Still excels for speed of use, but the new features aren't as polished as existing ones
We’ve been fans of Xara’s graphic-design software for many years. It started life as a simple, elegant and incredibly responsive vector-drawing program, offering similar tools to Adobe Illustrator and Corel Draw but with a shallower learning curve and a lower price. Successive updates have seen it expand to incorporate photo-editing and desktop-publishing functions. It can’t compete with Photoshop or InDesign, but its low-cost, all-in-one approach makes sense for home users who want to design web graphics, logos, diagrams and printed documents.
Photo editing has been the main focus for development in recent updates, and the same applies to version 9. The new Photo Heal tool works in a similar way to Photoshop Elements’ Content-Aware Fill, and lets the user define unwanted objects in a photo using brush strokes. The software then automatically clones from other parts of the photo to cover the unwanted area. As with Photoshop Elements’ implementation, its success depends heavily on the source material. Irregular textures such as vegetation worked pretty well, but it failed to make sense of more recognisable items such as animals, people and man-made objects. Unlike Photoshop Elements, it also had a tendency to create vague smudges with considerably less detail than the rest of the photo. Besides, the Magic Erase feature introduced in version 7 (Xara Photo & Graphic Designer 7 review) does almost exactly the same job but also includes options to feather the selected area and specify the source area for the clone. It tended to give better results.

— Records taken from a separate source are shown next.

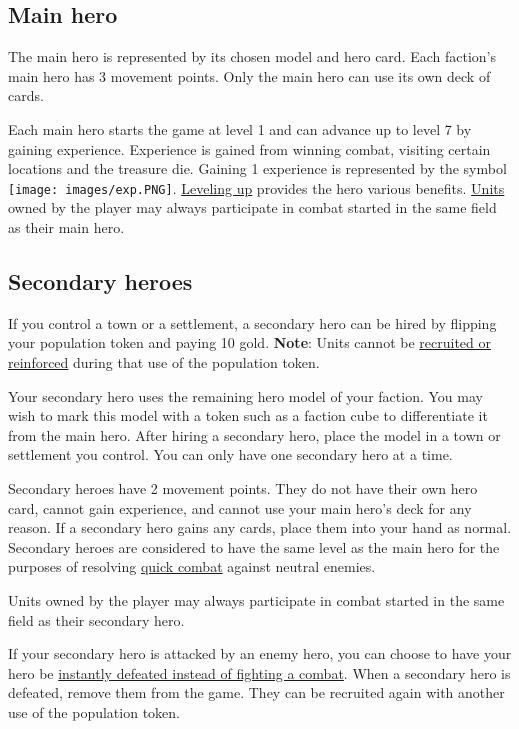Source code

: \documentclass[12pt]{article}
\begin{document}
\subsection*{Main hero}
The main hero is represented by its chosen model and hero card. Each faction’s main hero has 3 movement points. Only the main hero can use its own deck of cards.\par
Each main hero starts the game at level 1 and can advance up to level 7 by gaining experience. Experience is gained from winning combat, visiting certain locations and the treasure die. Gaining 1 experience is represented by the symbol \texttt{[image: images/exp.PNG]}. \hyperlink{Level}{Leveling up} provides the hero various benefits. \hyperlink{Units}{Units} owned by the player may always participate in combat started in the same field as their main hero.
\subsection*{\hypertarget{Secondary}{Secondary heroes}}
If you control a town or a settlement, a secondary hero can be hired by flipping your population token and paying 10 gold. \textbf{Note}: Units cannot be \hyperlink{Units}{recruited or reinforced} during that use of the population token.\par
Your secondary hero uses the remaining hero model of your faction. You may wish to mark this model with a token such as a faction cube to differentiate it from the main hero. After hiring a secondary hero, place the model in a town or settlement you control. You can only have one secondary hero at a time.\par
Secondary heroes have 2 movement points. They do not have their own hero card, cannot gain experience, and cannot use your main hero's deck for any reason. If a secondary hero gains any cards, place them into your hand as normal.
Secondary heroes are considered to have the same level as the main hero for the purposes of resolving \hyperlink{Quick}{quick combat} against neutral enemies.\par
Units owned by the player may always participate in combat started in the same field as their secondary hero.\par
If your secondary hero is attacked by an enemy hero, you can choose to have your hero be \hyperlink{Endcombat}{instantly defeated instead of fighting a combat}. When a secondary hero is defeated, remove them from the game. They can be recruited again with another use of the population token.\par
\end{document}
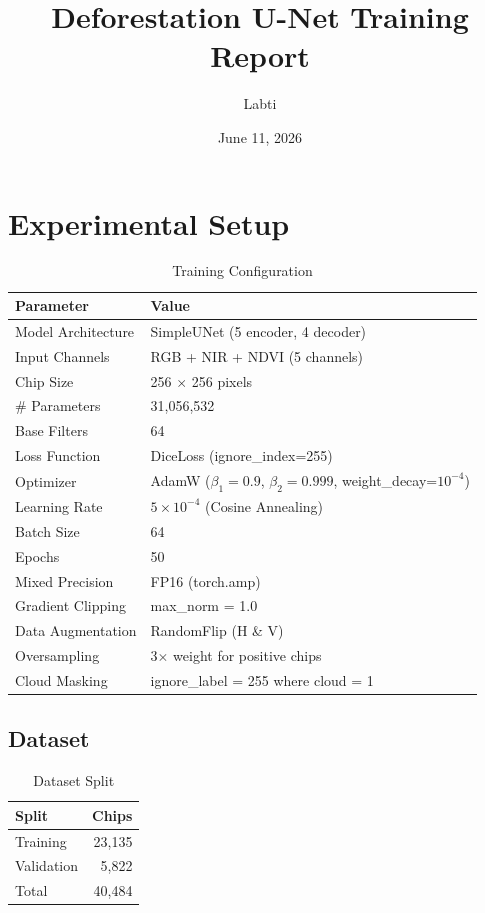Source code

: \documentclass[11pt,a4paper]{article}
\title{Deforestation U-Net Training Report}
\author{Labti}
\date{June 11, 2026}
\begin{document}
\maketitle

\section{Experimental Setup}

\begin{table}[h]
\centering
\caption{Training Configuration}
\begin{tabular}{ll}
\toprule
\textbf{Parameter} & \textbf{Value} \\
\midrule
Model Architecture & SimpleUNet (5 encoder, 4 decoder) \\
Input Channels & RGB + NIR + NDVI (5 channels) \\
Chip Size & 256 $\times$ 256 pixels \\
\# Parameters & 31,056,532 \\
Base Filters & 64 \\
Loss Function & DiceLoss (ignore\_index=255) \\
Optimizer & AdamW ($\beta_1=0.9$, $\beta_2=0.999$, weight\_decay=$10^{-4}$) \\
Learning Rate & $5 \times 10^{-4}$ (Cosine Annealing) \\
Batch Size & 64 \\
Epochs & 50 \\
Mixed Precision & FP16 (torch.amp) \\
Gradient Clipping & max\_norm = 1.0 \\
Data Augmentation & RandomFlip (H \& V) \\
Oversampling & 3$\times$ weight for positive chips \\
Cloud Masking & ignore\_label = 255 where cloud = 1 \\
\bottomrule
\end{tabular}
\end{table}

\subsection{Dataset}

\begin{table}[h]
\centering
\caption{Dataset Split}
\begin{tabular}{lr}
\toprule
\textbf{Split} & \textbf{Chips} \\
\midrule
Training & 23,135 \\
Validation & 5,822 \\
Total & 40,484 \\
\bottomrule
\end{tabular}
\end{table}
\end{document}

The Lomo effect gives vintage colours with a single click
There are 11 new photo effects, including trendy vintage filters such as Orton and Lomo, a Fake HDR effect for accentuating contrast and a curious Little Planet effect that wraps a photo in on itself to create a sphere hanging in space. The ability to customise these effects is limited, though, with just a single slider for each one. That’s fine for the simpler effects, such as Sepia, but others felt restricted.
The Little Planet effect lives up to its name
As an example, the Colour Splash effect creates a greyscale image but preserves just one colour. That colour is selected using the slider, but a colour range width and a feather control would have given much better control, and produced more elegant results. The Tilt Shift effect for blurring the top and bottom of the frame let us define the width of the sharp central area, but it lacks any control over the blur strength. It’s also disappointing that this effect fades between sharp and blurred versions of the image rather than using a progressively stronger blur. Tilt Shift and a few of the other new effects were slow to update as we adjusted the slider. Perhaps that’s forgivable considering the complexity of these effects, but Xara has previously always managed to deliver lightning fast performance throughout the software.